Of the 22 British Prime Ministers since
1900 nine
have been Scottish or with strong Scottish connections, and of the 37
Chancellors since 1900 nine are Scottish. A part of the
United
Kingdom with a population of slightly less than 8% of the total has
provided 25% of the Chancellors and 41% of the Prime Ministers and
several holders of the other two principal offices of the
Government. Any argument put forward by the separatists that
Scots are downtrodden and unable to reach the top in the United Kingdom
is obviously false, but the conclusion we can draw is that Alex Salmond
is not up to competing on the wider stage and wishes to separate
Scotland from the rest of the UK so that he can be the fattest frog in
his own little pond.
The
appeal of
Alex Salmond
Despite his inability to make his mark
in the wider
United Kingdom as able Scots have done in every field, we must
recognise the effective cunning of Alex Salmond. He has
persuaded
the UK Government to grant him a referendum on his own terms, both in
the vocabulary used and the limitation of the votes to his chosen
constituency.
“Independence” is
what is offered, a
word that has nothing but praiseworthy overtones, not the far more
neutral “Separation” or the openly opprobrious
“Break-up”, “Divorce” or
“Disintegration”. One would have thought
that after
Orwell’s denunciation we would have been wary of newspeak,
but it
appears everywhere, from the Islamist characterisation of murderous
terrorists as “martyrs”, (though a martyr is
properly
someone who accepts persecution at the hands of others and dies at
their hands rather than deny his faith), to the successful renaming by
PIE under the auspices of NCCL of those who lust after children as
paedophiles instead of the correct form, pederasts, as if their
obsession was harmless and even praiseworthy, putting them on a par
with bibliophiles, oenophiles or galanthophiles – though,
fortunately people soon saw through that little scheme.
Those who will be allowed to vote are
those who
currently live in Scotland. Scots living in England, who
might be
supposed to be against separation, are excluded. I have
friends
who are wholly Scottish, born in Scotland and speaking with Scottish
accents but living in England. They are excluded.
Their
son, who is wholly Scottish by descent is excluded. His wife
is
approximately three quarters Scottish, her father is half Scottish and
her mother, of mixed European descent, is more Scottish than anything
else – all excluded, and if Scotland separates from the
United
Kingdom, all cut off from the land of their ancestors.

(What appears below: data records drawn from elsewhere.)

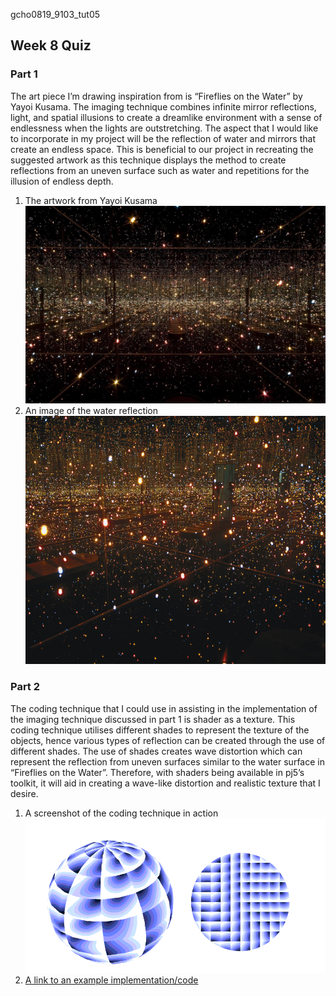 gcho0819_9103_tut05
## Week 8 Quiz
### Part 1
The art piece I’m drawing inspiration from is “Fireflies on the Water” by Yayoi Kusama. The imaging technique combines infinite mirror reflections, light, and spatial illusions to create a dreamlike environment with a sense of endlessness when the lights are outstretching. The aspect that I would like to incorporate in my project will be the reflection of water and mirrors that create an endless space. This is beneficial to our project in recreating the suggested artwork as this technique displays the method to create reflections from an uneven surface such as water and repetitions for the illusion of endless depth.

1. The artwork from Yayoi Kusama
![Fireflies on the Water](./readmeImages/Fireflies_on_the_Water.jpg)
2. An image of the water reflection
![Water Reflection](./readmeImages/fireflies.jpeg)

### Part 2
The coding technique that I could use in assisting in the implementation of the imaging technique discussed in part 1 is shader as a texture. This coding technique utilises different shades to represent the texture of the objects, hence various types of reflection can be created through the use of different shades. The use of shades creates wave distortion which can represent the reflection from uneven surfaces similar to the water surface in “Fireflies on the Water”.  Therefore, with shaders being available in pj5’s toolkit, it will aid in creating a wave-like distortion and realistic texture that I desire. 

1. A screenshot of the coding technique in action
![Shaders](./readmeImages/shaders.PNG)
2. [A link to an example implementation/code](https://p5js.org/examples/advanced-canvas-rendering-shader-as-a-texture/)
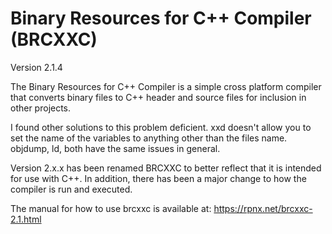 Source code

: # Binary Resources for C++ Compiler (BRCXXC)

Version 2.1.4

The Binary Resources for C++ Compiler is a simple cross platform compiler that
converts binary files to C++ header and source files for inclusion in other 
projects.

I found other solutions to this problem deficient. xxd doesn't allow you to
set the name of the variables to anything other than the files name. objdump,
ld, both have the same issues in general.


Version 2.x.x has been renamed BRCXXC to better reflect that it is intended for 
use with C++. In addition, there has been a major change to how the compiler is
run and executed.

The manual for how to use brcxxc is available at: https://rpnx.net/brcxxc-2.1.html
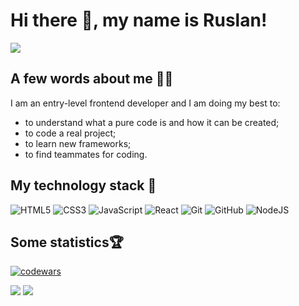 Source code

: <h1 align="left">Hi there 👋, my name is Ruslan!</h1>

![](https://komarev.com/ghpvc/?username=gazievri)

## A few words about me 👨‍💻  

I am an entry-level frontend developer and I am doing my best to: 
- to understand what a pure code is and how it can be created;
- to code a real project;
- to learn new frameworks;
- to find teammates for coding. 
    
            
  
## My technology stack 🤺  

![HTML5](https://img.shields.io/badge/html5-%23E34F26.svg?style=for-the-badge&logo=html5&logoColor=white) ![CSS3](https://img.shields.io/badge/css3-%231572B6.svg?style=for-the-badge&logo=css3&logoColor=white) ![JavaScript](https://img.shields.io/badge/javascript-%23323330.svg?style=for-the-badge&logo=javascript&logoColor=%23F7DF1E) ![React](https://img.shields.io/badge/react-%2320232a.svg?style=for-the-badge&logo=react&logoColor=%2361DAFB) ![Git](https://img.shields.io/badge/git-%23F05033.svg?style=for-the-badge&logo=git&logoColor=white) ![GitHub](https://img.shields.io/badge/github-%23121011.svg?style=for-the-badge&logo=github&logoColor=white) ![NodeJS](https://img.shields.io/badge/node.js-6DA55F?style=for-the-badge&logo=node.js&logoColor=white)



## Some statistics🏆 

[![codewars](https://www.codewars.com/users/gazievr/badges/micro)](https://www.codewars.com/users/gazievr)  

![](https://github-profile-summary-cards.vercel.app/api/cards/stats?username=gazievri&theme=solarized_dark) ![](https://github-profile-summary-cards.vercel.app/api/cards/repos-per-language?username=gazievri&theme=solarized_dark)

Yet there are those to whom Alex
Salmond’s
policies will appeal. Another friend, half Scottish and half
English, with a name that is common throughout the Borders, was visited
at work by the representative of a Scottish firm with whom he
dealt. Recognising my friend’s name as belonging to
the
Borders, the rep was extremely friendly and eager to talk about Border
history, and, since my friend had just been reading a bit about it,
they fell into a friendly conversation – until the rep asked
my
friend whether he came from the Scottish or the English side.
As
his father, and therefore his surname, came from the English side, and
as he was born just a mile or so south of the Border, he replied that
he came from the English side, but before he could add that his
mother’s side of the family was entirely Scottish, the rep
coldly
ended the conversation and turned away, refusing even to speak any more
to him. It is to this kind of bigot that Salmond appeals: the
kind who remembers every last dispute and keeps a feud that should be
long dead still smouldering, the kind to whom the myths of the
unhistorical American film “Braveheart” are sublime
truths,
the kind who would never believe that the monarch responsible for
killing most Scotsmen wasn’t Edward I or any other English
King
but Robert the Bruce, the kind who could never appreciate or even
understand the words of Ghandi, that the doctrine of an eye for an eye
will turn the whole world blind.
The
effects
of a vote in favour of separation
The United Kingdom came into being when
Scotland had
bankrupted itself, and the Union gave Scots the opportunity of
participation in the much bigger and more successful economy of the new
UK, of which able Scots made good use, as we have already
seen.
The Royal Bank of Scotland has said that if the UK broke apart it would
have to move its headquarters to England, leading to the loss of a
large number of jobs in Scotland, and Alex Salmond has welcomed this
– because he recognises that if an independent Scotland had
had
to carry the losses made by RBS during the world financial crisis,
without the support of the whole UK, Scotland would have again been
bankrupt. There are considerable economic dangers in
separation,
even if Scotland became a member of the EU, which, given the situation
with separatists in Spain, might prove difficult to achieve.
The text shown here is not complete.